単焦点レンズ並みの実力を持つAPS-C向け中望遠ズーム――シグマ「50-100mm F1.8 DC HSM | Art」:交換レンズ百景
APS-Cフォーマットに対応したシグマのArtラインレンズに、F1.8通しで中望遠域をカバーする高性能なズームレンズが登場した。文句の付け所がない仕上がりのレンズだ。
圧倒的な高画質を誇るシグマのArtラインレンズ。ようやく中望遠域をF1.8通しでカバーする高性能なズームレンズが登場した。その写りは絞り開放から全域で素晴らしいキレ味を持つもので、文句の付け所がない仕上がりになっている。
少し前に話題を呼んだ、シグマのF1.8通しのズームレンズ「SIGMA 18-35mm F1.8 DC HSM | Art」。世界で初めてズーム全域で開放F値1.8を実現したAPS-C用レンズだが、その上のレンジを埋める中望遠レンズがコレである。明るさと性能を得るために、レンズ本体は大きく重たい。なんと重量は約1.5kgである。それもそのはずで、単焦点レベルの画質を実現するために、蛍石と同等の性能を持つFLDガラス3枚、SLDガラス1枚、高屈折率SLDガラス3枚、高屈折率高分散ガラス1枚を贅沢に配置し、各収差を高次元で補正しているからだ。またしっかりとした造りの回転式三脚座を装備。90°ごとのクリックストップを採用するなど、使い勝手にも配慮されている。

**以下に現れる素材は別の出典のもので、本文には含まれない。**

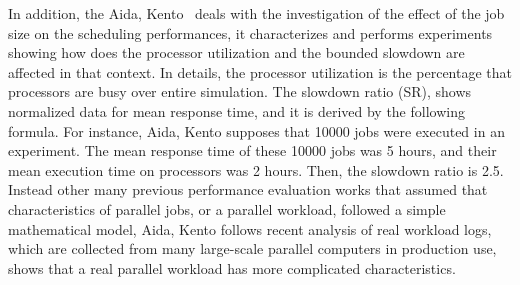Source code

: In addition, the Aida, Kento~\cite{job_size} deals with the investigation of the effect of the job size on the scheduling performances, it characterizes and performs experiments showing how does the processor utilization and the bounded slowdown are affected in that context. In details, the processor utilization is the percentage that processors are busy over entire simulation. The slowdown ratio (SR), shows normalized data for mean response time, and it is derived by the following formula. For instance, Aida, Kento supposes that 10000 jobs were executed in an experiment. The mean response time of these 10000 jobs was 5 hours, and their mean execution time on processors was 2 hours. Then, the slowdown ratio is 2.5.
Instead other many previous performance evaluation works that assumed that characteristics of parallel jobs, or a parallel workload, followed a simple mathematical model, Aida, Kento follows recent analysis of real workload logs, which are collected from many large-scale parallel computers in production use, shows that a real parallel workload has more complicated characteristics.%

写りはシグマのArtラインなので悪いはずがない。絞り開放からシャープな像を提供してくれるが、チョイ絞りだと性能はさらに高まる。手ブレ補正機能はないが、F1.8という明るさのおかげで低照度下でもガンガンとシャッターが切れる。もちろんオートフォーカスも静かかつ高速で、あらゆるジャンルの撮影で大いに威力を発揮するはずだ。中望遠で明るい、とくればポートレート撮影にもいいだろう。ズームレンズながら単焦点レベルの画質なので、微妙なフレーミングを可能にしてくれるこのレンズをチョイスしない手はない。「SIGMA 18-35mm F1.8 DC HSM | Art」とそろえれば撮影がより楽しくなることだろう。
ワイド端の50mmで撮影。川面の様子や中州に生える草の描写がリアルだ。近景から遠景まで安定した写りに感じる。大きく重たいレンズだが、キヤノン「EOS 7D Mark II」との重量バランスはなかなかよかった。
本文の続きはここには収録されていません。